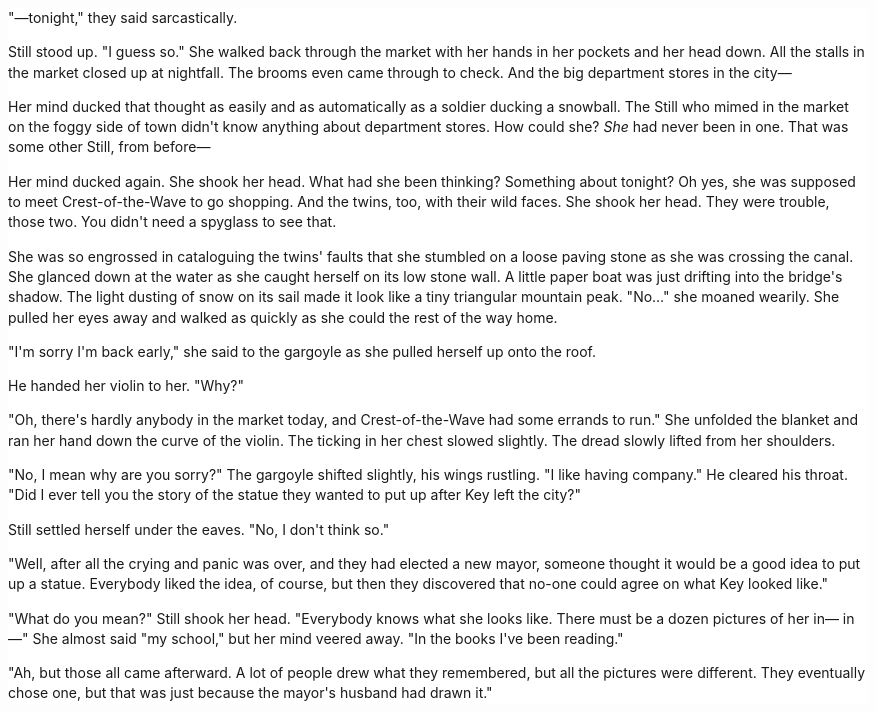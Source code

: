 "—tonight," they said sarcastically.

Still stood up. "I guess so." She walked back through the market with
her hands in her pockets and her head down. All the stalls in the market
closed up at nightfall. The brooms even came through to check. And the
big department stores in the city—

Her mind ducked that thought as easily and as automatically as a soldier
ducking a snowball. The Still who mimed in the market on the foggy side
of town didn't know anything about department stores. How could she?
*She* had never been in one. That was some other Still, from before—

Her mind ducked again. She shook her head. What had she been thinking?
Something about tonight? Oh yes, she was supposed to meet
Crest-of-the-Wave to go shopping. And the twins, too, with their wild
faces. She shook her head. They were trouble, those two. You didn't
need a spyglass to see that.

She was so engrossed in cataloguing the twins' faults that she stumbled
on a loose paving stone as she was crossing the canal. She glanced down
at the water as she caught herself on its low stone wall. A little paper
boat was just drifting into the bridge's shadow. The light dusting of
snow on its sail made it look like a tiny triangular mountain peak.
"No…" she moaned wearily. She pulled her eyes away and walked as
quickly as she could the rest of the way home.

"I'm sorry I'm back early," she said to the gargoyle as she pulled
herself up onto the roof.

He handed her violin to her. "Why?"

"Oh, there's hardly anybody in the market today, and Crest-of-the-Wave
had some errands to run." She unfolded the blanket and ran her hand
down the curve of the violin. The ticking in her chest slowed slightly.
The dread slowly lifted from her shoulders.

"No, I mean why are you sorry?" The gargoyle shifted slightly, his
wings rustling. "I like having company." He cleared his throat. "Did
I ever tell you the story of the statue they wanted to put up after Key
left the city?"

Still settled herself under the eaves. "No, I don't think so."

"Well, after all the crying and panic was over, and they had elected a
new mayor, someone thought it would be a good idea to put up a statue.
Everybody liked the idea, of course, but then they discovered that
no-one could agree on what Key looked like."

"What do you mean?" Still shook her head. "Everybody knows what she
looks like. There must be a dozen pictures of her in— in—" She
almost said "my school," but her mind veered away. "In the books
I've been reading."

"Ah, but those all came afterward. A lot of people drew what they
remembered, but all the pictures were different. They eventually chose
one, but that was just because the mayor's husband had drawn it."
* * *
* _Work item_
Please reproduce the listing word for word, but only from the line that contains "snow on its" to its last line, inclusive.

* _Task answer_
snow on its sail made it look like a tiny triangular mountain peak.
"No…" she moaned wearily. She pulled her eyes away and walked as
quickly as she could the rest of the way home.

"I'm sorry I'm back early," she said to the gargoyle as she pulled
herself up onto the roof.

He handed her violin to her. "Why?"

"Oh, there's hardly anybody in the market today, and Crest-of-the-Wave
had some errands to run." She unfolded the blanket and ran her hand
down the curve of the violin. The ticking in her chest slowed slightly.
The dread slowly lifted from her shoulders.

"No, I mean why are you sorry?" The gargoyle shifted slightly, his
wings rustling. "I like having company." He cleared his throat. "Did
I ever tell you the story of the statue they wanted to put up after Key
left the city?"

Still settled herself under the eaves. "No, I don't think so."

"Well, after all the crying and panic was over, and they had elected a
new mayor, someone thought it would be a good idea to put up a statue.
Everybody liked the idea, of course, but then they discovered that
no-one could agree on what Key looked like."

"What do you mean?" Still shook her head. "Everybody knows what she
looks like. There must be a dozen pictures of her in— in—" She
almost said "my school," but her mind veered away. "In the books
I've been reading."

"Ah, but those all came afterward. A lot of people drew what they
remembered, but all the pictures were different. They eventually chose
one, but that was just because the mayor's husband had drawn it."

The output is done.